There was just one problem with this approach: as a result of the recent turmoil in the domestic bond market, demand for more government debt - at least among domestic buyers - appears to be fading, so China is doing the obvious thing: it is looking for foreign buyers.

* * *

Fast forward to today when as Bloomberg updates, China's so-called Dim Sum bond market - in which a renminbi-denominated bond is sold to foreign buyers - is about to get a new kind of issuer: local Chinese governments. In a first for the $77 billion offshore yuan bond market, Shenzhen city government is seeking underwriters for an offering of up to 5 billion yuan ($771 million), according to a statement Tuesday. Guangdong province is also planning such a sale in Macau, without giving the size.

While relatively small, and serving as a trial balloon to test foreign investor demand, such tenders will help pave the way for more regular, and far larger issuance, giving international investors more yuan-denominated assets to add to their portfolios, said Frances Cheung, rates strategist at Oversea-Chinese Banking Corp in Singapore. Assuming they want such exposure, of course.

Meanwhile, overall offshore yuan debt sales are on track for the highest since 2015. Appetite was helped by tighter monetary policy in China earlier this year coupled with relatively easy money in the U.S., causing the cost to swap the Chinese currency into dollars to drop.

Coming at a time when there is widespread revulsion to Chinese equities (which not long ago were viewed by most hedge funds as alpha panacea), the nation’s finance ministry has sought to expand its bond issuance channels from the interbank market to retail investors and now offshore, because apparently even local retail demand is sliding. Luckily for Beijing, there are plenty greater fools offshore, and overseas investors’ holdings of onshore local debt has increased significantly by nearly 80% this year as of July.

There is another reason why China is targeting dumb foreign investors to fund its fiscal stimulus (similar to what the Treasury does, only there the Fed funds the bulk of it): the proposed offshore sales come amid concerns of a surge in local government bond sales onshore, as Chinese authorities pledge more support for the economy. Worries about surging supply continue to haunt the nation’s sovereign bond market. The proposed offshore sales won’t be large enough to alleviate those pressures, added Cheung.
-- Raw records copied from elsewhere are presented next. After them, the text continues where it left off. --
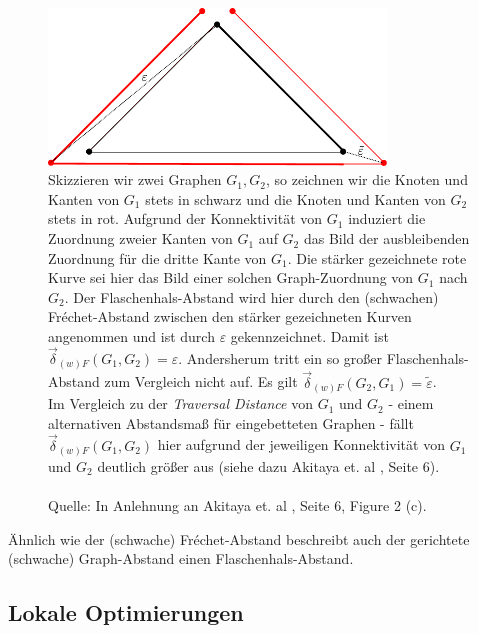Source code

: \documentclass[a4paper, 12pt, twoside]{article}
\theoremstyle{Format1} %
\begin{document}
\begin{figure}[H]
    \centering
    \includegraphics[width=0.8\textwidth]{chapter_2_example_1.pdf}
    \caption{
	    Skizzieren wir zwei Graphen $G_1,G_2$, so zeichnen wir die Knoten und Kanten von $G_1$ stets in schwarz und die Knoten und Kanten von $G_2$ stets in rot.
	    Aufgrund der Konnektivität von $G_1$ induziert die Zuordnung zweier Kanten von $G_1$ auf $G_2$ das Bild der ausbleibenden Zuordnung für die dritte Kante von $G_1$.
	    Die stärker gezeichnete rote Kurve sei hier das Bild einer solchen Graph-Zuordnung von $G_1$ nach $G_2$.
	    Der Flaschenhals-Abstand wird hier durch den (schwachen) Fréchet-Abstand zwischen den stärker gezeichneten Kurven angenommen und ist durch $\varepsilon$ gekennzeichnet.
	    Damit ist $\vec{\delta}_{(w)F}(G_1,G_2) = \varepsilon$.
	    Andersherum tritt ein so großer Flaschenhals-Abstand zum Vergleich nicht auf. Es gilt $\vec{\delta}_{(w)F}(G_2,G_1) = \tilde{\varepsilon}$.
	    \\
	    Im Vergleich zu der \textit{Traversal Distance} von $G_1$ und $G_2$ - einem alternativen Abstandsmaß für eingebetteten Graphen - fällt $\vec{\delta}_{(w)F}(G_1,G_2)$ hier
	    aufgrund der jeweiligen Konnektivität von $G_1$ und $G_2$ deutlich größer aus (siehe dazu Akitaya et. al \cite{Akitaya}, Seite 6).
	    \\
	    \\
	    Quelle: In Anlehnung an Akitaya et. al \cite{Akitaya}, Seite 6, Figure 2 (c).
    }
    \label{chapter_2_example_1}
\end{figure}

Ähnlich wie der (schwache) Fréchet-Abstand beschreibt auch der gerichtete (schwache) Graph-Abstand einen Flaschenhals-Abstand.

\subsection{Lokale Optimierungen}
\end{document}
Though foreign buyers already have access to onshore local government bonds, an offshore offering could attract more global funds, said Ming Ming, analyst at Citic Securities.

Bottom line: the US - with its massive current account deficit - used to rely on China to fund its growth (back before the Fed stepped in and is monetizing 100% of all US bond issuance), and now it's China's turn to return the favor.